Quant aux taxes d’ordures ménagères la défenderesse soutient que les avis de taxe foncière produits mentionnent une adresse distincte de celle figurant au bail, à savoir « 4789 rue des Grands Fonds », alors que le bail porte sur un local situé 26 rue des Grands Fonds.
Il échet de constater que ces deux adresses correspondent à un seul et même lieu.
Les sommes présentes au décompte paraissent justifiées. Dès lors, l’obligation de la société GROUP’HAPPY au titre des loyers, charges, taxes et accessoires au 21 octobre 2025 n’est pas sérieusement contestable à hauteur de 9 910.75 €, somme provisionnelle au paiement de laquelle il convient de la condamner.
En outre, à compter de la date d’acquisition de la clause résolutoire, la demande s’analyse en une demande d’indemnité d’occupation.
En l’espèce la locataire occupe actuellement les lieux sans droit ni titre.
Il convient de condamner la société GROUP’HAPPY au versement d’une indemnité d’occupation mensuelle équivalente à la valeur du loyer, soit 877.39 € T.T.C, et ce à compter du 22 novembre 2025 et jusqu’à libération effective des lieux.

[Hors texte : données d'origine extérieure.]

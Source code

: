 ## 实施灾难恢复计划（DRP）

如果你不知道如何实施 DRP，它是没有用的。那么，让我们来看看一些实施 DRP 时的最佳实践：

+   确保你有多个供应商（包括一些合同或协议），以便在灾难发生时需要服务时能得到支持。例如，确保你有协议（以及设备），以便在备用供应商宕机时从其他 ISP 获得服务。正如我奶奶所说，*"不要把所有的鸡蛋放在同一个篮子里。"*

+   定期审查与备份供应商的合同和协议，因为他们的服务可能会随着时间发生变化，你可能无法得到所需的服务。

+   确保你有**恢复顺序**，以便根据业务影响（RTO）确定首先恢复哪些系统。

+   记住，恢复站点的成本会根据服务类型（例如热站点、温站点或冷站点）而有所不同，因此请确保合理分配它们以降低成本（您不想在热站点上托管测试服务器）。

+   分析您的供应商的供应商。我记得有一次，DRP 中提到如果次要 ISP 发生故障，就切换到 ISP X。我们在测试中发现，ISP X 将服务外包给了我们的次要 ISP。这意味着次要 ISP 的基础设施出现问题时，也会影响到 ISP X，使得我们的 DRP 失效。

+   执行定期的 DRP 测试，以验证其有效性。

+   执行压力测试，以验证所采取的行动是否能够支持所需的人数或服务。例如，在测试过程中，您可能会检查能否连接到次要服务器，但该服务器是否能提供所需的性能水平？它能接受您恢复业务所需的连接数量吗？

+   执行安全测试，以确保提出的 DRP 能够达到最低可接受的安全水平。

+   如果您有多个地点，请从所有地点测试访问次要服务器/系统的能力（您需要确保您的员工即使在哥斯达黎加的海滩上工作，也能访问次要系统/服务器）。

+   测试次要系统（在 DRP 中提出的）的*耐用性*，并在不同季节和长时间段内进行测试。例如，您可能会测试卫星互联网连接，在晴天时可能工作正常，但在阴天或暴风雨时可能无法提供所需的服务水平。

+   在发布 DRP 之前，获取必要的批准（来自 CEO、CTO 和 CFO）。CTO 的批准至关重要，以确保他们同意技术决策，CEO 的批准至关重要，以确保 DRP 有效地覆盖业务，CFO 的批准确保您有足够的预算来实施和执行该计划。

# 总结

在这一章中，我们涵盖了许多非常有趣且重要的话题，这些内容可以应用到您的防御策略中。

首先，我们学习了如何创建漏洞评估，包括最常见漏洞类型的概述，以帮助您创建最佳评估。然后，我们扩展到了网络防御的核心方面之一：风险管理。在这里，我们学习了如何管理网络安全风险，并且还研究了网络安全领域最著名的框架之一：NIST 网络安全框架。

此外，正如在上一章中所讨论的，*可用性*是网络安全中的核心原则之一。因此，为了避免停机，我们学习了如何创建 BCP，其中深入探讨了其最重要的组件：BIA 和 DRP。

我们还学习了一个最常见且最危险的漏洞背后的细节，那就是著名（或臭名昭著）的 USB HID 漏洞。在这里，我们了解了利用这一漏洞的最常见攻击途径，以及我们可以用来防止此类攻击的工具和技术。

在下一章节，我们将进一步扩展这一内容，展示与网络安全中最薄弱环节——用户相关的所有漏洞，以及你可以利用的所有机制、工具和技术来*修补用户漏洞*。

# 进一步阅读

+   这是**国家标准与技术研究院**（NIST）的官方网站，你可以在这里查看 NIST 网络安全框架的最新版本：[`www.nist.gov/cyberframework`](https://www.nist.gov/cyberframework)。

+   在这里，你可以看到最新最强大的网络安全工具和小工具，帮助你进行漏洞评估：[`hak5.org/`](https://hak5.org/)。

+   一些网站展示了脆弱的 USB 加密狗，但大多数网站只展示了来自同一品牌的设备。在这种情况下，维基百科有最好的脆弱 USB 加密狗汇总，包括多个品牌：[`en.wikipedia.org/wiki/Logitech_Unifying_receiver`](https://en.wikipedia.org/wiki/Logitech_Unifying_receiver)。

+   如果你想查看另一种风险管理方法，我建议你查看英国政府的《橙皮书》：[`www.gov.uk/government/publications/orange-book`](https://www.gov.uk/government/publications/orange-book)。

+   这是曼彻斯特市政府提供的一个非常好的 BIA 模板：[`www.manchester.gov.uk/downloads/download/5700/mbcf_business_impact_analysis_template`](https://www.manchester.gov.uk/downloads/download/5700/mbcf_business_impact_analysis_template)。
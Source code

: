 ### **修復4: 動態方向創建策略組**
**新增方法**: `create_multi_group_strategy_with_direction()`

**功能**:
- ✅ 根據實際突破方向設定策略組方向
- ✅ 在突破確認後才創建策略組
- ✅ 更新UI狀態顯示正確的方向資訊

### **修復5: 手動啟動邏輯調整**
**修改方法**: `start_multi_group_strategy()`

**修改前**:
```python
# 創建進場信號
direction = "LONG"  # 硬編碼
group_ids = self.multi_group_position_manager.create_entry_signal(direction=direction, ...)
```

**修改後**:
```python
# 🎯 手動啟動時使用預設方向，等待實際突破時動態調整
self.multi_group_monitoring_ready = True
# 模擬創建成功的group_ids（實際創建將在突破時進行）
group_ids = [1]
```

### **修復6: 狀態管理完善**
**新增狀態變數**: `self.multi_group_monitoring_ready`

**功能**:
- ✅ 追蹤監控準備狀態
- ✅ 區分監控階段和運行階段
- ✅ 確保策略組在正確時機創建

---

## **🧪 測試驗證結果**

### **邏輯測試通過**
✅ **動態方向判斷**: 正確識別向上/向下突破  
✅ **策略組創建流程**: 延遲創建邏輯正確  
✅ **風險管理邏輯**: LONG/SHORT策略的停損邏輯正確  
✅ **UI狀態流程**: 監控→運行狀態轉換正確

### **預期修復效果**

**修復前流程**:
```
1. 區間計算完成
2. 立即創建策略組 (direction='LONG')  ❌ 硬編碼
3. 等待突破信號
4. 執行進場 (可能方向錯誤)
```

III- Sur les demandes accessoires
Partie perdante, la société GROUP’HAPPY sera condamnée aux dépens de l’instance, ainsi qu’à payer à Madame [Z], qui a dû recourir à la justice pour faire valoir ses droits, une somme de 1000 euros au titre des dispositions de l’article 700 du code de procédure civile.
PAR CES MOTIFS
Nous, juge des référés, statuant en premier ressort, par ordonnance contradictoire et rendue publiquement par sa mise à disposition au greffe,
CONSTATONS l’acquisition de la clause résolutoire, à la date du 22 novembre 2025, du bail commercial conclu le 24 août 2016 entre Madame [N] [C], [W] [Z] et la SAS GROUP’HAPPY ;
DISONS que dans le mois suivant la signification de la présente ordonnance, la SAS GROUP’HAPPY devra restituer les locaux objet du bail, sis 26 rue des Grands Fonds, le bourg, sur la commune de Le Moule (97160) ;
A défaut, ORDONNONS l’expulsion de la SAS GROUP’HAPPY, sous un délai d’un mois, du local loué, tant de ses biens que de ses meubles, ainsi que tous occupants de son chef, au besoin avec l’assistance d’un serrurier et de la force publique si besoin est ;
DISONS que le sort des meubles sera réglé conformément aux dispositions des articles L 433-1 et suivants et R 433-1 et suivants du code des procédures civiles d’exécution ;
CONDAMNONS la SAS GROUP’HAPPY, au titre des loyers et charges dus à la date du 21 octobre 2025, à payer à Madame [N] [C], [W] [Z] la somme provisionnelle de 9 910.75€ T.T.C (neuf mille neuf cent dix euros et soixante-quinze centimes) ;
CONDAMNONS la SAS GROUP’HAPPY, à payer à Madame [N] [C], [W] [Z] une indemnité d’occupation mensuelle provisionnelle égale au montant du dernier loyer, soit 877.39 € T.T.C (huit cent soixante-dix-sept euros et trente-neuf centimes), à compter du 22 novembre 2025 et ce jusqu’à remise des clés ;
CONDAMNONS la SAS GROUP’HAPPY, aux dépens de l’instance, en ce compris les frais du commandement de payer délivré le 21 octobre 2025 ;
CONDAMNONS la SAS GROUP’HAPPY, à payer à Madame [N] [C], [W] [Z] la somme de 1000 euros sur le fondement de l’article 700 du code de procédure civile ;
RAPPELONS que la présente ordonnance bénéficie de plein droit de l’exécution provisoire.
Ainsi fait et ordonné les JOUR, MOIS et AN susdits et avons signé avec le greffier présent lors du prononcé.